EXERCISE DETAILS:
Give the data again exactly, without images.

*** MATERIAL FOR THIS EXERCISE Section Begins ***

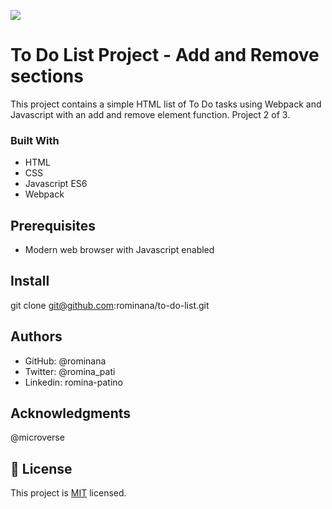 ![](https://img.shields.io/badge/Microverse-blueviolet)

# To Do List Project - Add and Remove sections

 This project contains a simple HTML list of To Do tasks using Webpack and Javascript with an add and remove element function. 
 Project 2 of 3. 

### Built With
- HTML
- CSS
- Javascript ES6
- Webpack

## Prerequisites
- Modern web browser with Javascript enabled

## Install
git clone git@github.com:rominana/to-do-list.git

## Authors
- GitHub: @rominana
- Twitter: @romina_pati
- Linkedin: romina-patino

## Acknowledgments
@microverse

## 📝 License

This project is [MIT](./MIT.md) licensed.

*** MATERIAL FOR THIS EXERCISE Section Ends ***

RESULT:
 ![](https://img.shields.io/badge/Microverse-blueviolet)

# To Do List Project - Add and Remove sections

 This project contains a simple HTML list of To Do tasks using Webpack and Javascript with an add and remove element function. 
 Project 2 of 3. 

### Built With
- HTML
- CSS
- Javascript ES6
- Webpack

## Prerequisites
- Modern web browser with Javascript enabled

## Install
git clone git@github.com:rominana/to-do-list.git

## Authors
- GitHub: @rominana
- Twitter: @romina_pati
- Linkedin: romina-patino

## Acknowledgments
@microverse

## 📝 License

This project is [MIT](./MIT.md) licensed.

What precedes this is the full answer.